Le cardinal se mit à rire de ce gros rire qui faisait trembler les vitres d'un appartement... Il était toujours charmé quand on le reportait aux jours de l'Assemblée constituante, à ce temps de sa belle éloquence... L'Empereur n'aimait pas extraordinairement le cardinal, et je le conçois.
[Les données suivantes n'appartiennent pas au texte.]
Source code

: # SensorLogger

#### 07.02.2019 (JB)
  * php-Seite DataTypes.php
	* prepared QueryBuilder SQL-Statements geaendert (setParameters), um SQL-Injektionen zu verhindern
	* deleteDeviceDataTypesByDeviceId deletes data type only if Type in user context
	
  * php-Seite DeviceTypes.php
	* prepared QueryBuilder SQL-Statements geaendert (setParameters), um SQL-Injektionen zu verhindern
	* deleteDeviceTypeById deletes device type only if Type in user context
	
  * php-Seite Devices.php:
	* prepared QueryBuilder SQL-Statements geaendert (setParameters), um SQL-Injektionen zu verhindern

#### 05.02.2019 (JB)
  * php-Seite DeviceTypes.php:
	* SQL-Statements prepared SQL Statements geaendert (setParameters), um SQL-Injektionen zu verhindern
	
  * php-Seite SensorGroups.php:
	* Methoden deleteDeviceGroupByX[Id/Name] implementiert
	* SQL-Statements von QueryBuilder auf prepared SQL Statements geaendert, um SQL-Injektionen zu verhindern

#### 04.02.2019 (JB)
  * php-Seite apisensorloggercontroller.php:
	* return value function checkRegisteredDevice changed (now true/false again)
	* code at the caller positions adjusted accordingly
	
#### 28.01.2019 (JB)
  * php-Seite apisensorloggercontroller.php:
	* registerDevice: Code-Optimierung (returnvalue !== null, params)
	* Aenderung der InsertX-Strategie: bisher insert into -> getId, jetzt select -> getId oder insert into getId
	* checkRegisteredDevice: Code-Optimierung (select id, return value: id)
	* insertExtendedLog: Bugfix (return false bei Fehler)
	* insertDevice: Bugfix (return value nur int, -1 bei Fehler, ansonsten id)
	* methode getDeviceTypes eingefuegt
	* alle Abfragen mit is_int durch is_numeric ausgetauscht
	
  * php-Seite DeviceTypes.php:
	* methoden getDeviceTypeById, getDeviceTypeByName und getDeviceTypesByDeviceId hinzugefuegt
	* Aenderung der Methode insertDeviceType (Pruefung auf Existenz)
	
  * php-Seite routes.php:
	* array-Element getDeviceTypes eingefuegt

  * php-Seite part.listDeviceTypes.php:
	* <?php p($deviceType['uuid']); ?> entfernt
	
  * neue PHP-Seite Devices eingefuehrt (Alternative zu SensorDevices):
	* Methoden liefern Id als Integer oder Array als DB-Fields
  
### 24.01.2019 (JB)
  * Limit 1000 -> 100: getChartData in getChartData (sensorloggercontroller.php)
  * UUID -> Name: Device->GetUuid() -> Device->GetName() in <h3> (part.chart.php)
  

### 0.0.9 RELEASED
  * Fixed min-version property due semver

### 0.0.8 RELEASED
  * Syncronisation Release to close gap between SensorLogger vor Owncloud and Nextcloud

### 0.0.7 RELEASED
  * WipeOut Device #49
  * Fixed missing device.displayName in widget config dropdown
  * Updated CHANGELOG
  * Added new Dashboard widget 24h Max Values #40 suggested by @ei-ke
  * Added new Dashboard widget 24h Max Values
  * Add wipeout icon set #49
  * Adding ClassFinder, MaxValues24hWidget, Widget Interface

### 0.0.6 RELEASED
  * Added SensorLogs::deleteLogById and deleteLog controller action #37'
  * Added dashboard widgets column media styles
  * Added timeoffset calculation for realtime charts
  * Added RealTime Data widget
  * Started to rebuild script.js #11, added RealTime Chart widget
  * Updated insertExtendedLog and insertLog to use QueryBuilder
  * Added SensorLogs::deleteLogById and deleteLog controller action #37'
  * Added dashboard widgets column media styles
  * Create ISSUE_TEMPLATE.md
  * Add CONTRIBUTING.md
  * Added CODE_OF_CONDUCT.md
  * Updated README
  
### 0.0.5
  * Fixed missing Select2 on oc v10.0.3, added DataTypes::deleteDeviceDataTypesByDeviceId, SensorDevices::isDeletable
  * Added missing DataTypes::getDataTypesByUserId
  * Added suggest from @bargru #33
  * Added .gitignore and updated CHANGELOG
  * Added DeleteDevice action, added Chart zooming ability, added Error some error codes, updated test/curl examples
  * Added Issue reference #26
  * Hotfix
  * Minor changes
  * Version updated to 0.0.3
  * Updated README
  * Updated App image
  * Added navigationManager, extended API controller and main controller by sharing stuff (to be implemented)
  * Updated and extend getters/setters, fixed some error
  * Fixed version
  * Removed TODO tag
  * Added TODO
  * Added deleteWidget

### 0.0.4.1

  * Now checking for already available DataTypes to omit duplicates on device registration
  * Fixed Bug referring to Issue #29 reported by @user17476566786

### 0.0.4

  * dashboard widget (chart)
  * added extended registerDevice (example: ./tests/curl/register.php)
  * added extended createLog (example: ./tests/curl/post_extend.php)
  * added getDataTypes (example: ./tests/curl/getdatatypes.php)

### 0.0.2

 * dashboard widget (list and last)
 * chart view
Ses formes étaient trop acerbes et sa voix si retentissante qu'elle semblait toujours imposer silence, même à Dieu, quand il officiait...
Cette dissertation nous a entraînés loin de Navarre.
L'Empereur fut contrarié en apprenant que l'Impératrice, au lieu de gagner Milan par le Simplon, et d'aller demander à son fils et à sa belle-fille des jours heureux et paisibles, s'en revint, comme je l'ai dit, à la Malmaison d'abord, où elle reçut tout Paris, et puis partit pour Navarre, malgré le froid assez rigoureux qu'il faisait. Son retour fit du bruit, beaucoup de bruit même, non-seulement par ce même retour, mais par celui des personnes de sa maison qui, ne pouvant faire du bruit en leur nom, en faisaient au nom de l'Impératrice... Cette qualité, ce nom, amenaient encore des scènes pénibles à l'Empereur. L'Impératrice Joséphine avait la même livrée que l'Empereur, et, conséquemment, que Marie-Louise. À l'époque de ce retour de Genève, il y eut une querelle entre des domestiques subalternes; malgré l'obscurité où leur nom les mettait, cela vint à la connaissance de l'Empereur, et il eut de l'humeur... Il pressa le départ pour Navarre, en écrivant à cet égard spécialement à madame la comtesse d'Arberg, dame d'honneur et comme surintendante de la maison de l'Impératrice, pour lui recommander l'ordre et la régularité dans cette maison de l'Impératrice.
«Songez, écrivait Napoléon, que cette maison est nouvellement instituée. L'Impératrice Joséphine n'avait aucune dette il y a sept mois, donnez à ses affaires, madame, le coup d'œil d'une amie en laquelle elle et moi nous avons toute confiance.»
Mais il s'était élevé entre Joséphine et l'Empereur un mur de glace, et c'était elle-même qui avait élevé cette séparation... Son refus d'aller à Milan auprès de son fils, pour lui rendre la paix que son séjour à Malmaison troublait, ce refus prouva à l'Empereur que Joséphine l'aimait pour elle seule.